Information given Block Start
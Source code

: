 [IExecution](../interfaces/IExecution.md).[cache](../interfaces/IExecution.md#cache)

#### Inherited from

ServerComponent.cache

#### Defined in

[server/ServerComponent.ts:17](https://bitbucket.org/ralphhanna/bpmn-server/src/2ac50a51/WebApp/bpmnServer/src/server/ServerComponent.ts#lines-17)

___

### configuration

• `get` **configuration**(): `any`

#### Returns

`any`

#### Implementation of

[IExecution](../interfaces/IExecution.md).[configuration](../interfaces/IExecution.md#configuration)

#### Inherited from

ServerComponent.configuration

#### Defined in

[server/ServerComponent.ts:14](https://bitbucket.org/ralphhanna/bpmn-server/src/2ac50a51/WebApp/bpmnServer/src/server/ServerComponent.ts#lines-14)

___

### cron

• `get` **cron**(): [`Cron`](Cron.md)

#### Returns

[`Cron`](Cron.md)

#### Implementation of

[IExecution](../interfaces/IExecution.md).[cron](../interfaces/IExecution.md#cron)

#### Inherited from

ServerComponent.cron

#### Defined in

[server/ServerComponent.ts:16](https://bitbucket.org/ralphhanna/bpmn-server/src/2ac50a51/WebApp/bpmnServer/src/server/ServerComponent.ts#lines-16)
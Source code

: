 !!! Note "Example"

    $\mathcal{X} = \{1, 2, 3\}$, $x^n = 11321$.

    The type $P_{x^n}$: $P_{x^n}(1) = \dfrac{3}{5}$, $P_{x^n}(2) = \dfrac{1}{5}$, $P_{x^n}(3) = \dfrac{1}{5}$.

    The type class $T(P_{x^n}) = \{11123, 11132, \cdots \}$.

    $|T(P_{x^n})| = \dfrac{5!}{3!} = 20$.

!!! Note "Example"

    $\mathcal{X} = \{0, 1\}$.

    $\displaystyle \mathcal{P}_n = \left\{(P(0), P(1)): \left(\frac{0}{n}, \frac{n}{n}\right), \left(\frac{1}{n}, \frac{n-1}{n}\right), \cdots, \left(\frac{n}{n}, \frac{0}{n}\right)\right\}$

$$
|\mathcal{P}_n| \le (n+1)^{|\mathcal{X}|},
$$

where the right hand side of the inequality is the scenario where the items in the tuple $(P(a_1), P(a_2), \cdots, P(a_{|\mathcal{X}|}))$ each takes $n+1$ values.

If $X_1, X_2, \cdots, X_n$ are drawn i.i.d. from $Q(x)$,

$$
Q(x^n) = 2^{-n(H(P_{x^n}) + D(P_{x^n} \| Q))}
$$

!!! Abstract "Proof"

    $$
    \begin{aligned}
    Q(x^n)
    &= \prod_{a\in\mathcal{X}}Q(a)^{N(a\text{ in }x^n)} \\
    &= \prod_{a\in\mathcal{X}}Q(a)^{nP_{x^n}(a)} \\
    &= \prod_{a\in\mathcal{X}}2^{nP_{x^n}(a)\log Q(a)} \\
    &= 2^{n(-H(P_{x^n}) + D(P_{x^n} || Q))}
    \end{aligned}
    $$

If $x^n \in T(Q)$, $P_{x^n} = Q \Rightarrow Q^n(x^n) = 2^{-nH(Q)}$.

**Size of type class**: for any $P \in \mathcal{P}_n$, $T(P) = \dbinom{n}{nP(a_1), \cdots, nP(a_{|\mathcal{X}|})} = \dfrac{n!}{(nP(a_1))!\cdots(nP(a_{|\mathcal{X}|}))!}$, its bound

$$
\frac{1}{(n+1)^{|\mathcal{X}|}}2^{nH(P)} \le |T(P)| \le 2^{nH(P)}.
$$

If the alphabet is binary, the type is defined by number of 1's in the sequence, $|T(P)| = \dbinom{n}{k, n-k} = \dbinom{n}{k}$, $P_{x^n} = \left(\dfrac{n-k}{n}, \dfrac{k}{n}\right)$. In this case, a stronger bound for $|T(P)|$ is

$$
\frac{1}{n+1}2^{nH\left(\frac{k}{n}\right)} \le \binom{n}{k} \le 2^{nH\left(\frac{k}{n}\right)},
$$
Information given Block End
Task directions:
Check each line of the records above for the word "configuration", then give the number of lines that have it, with no other words.

Your solution:
4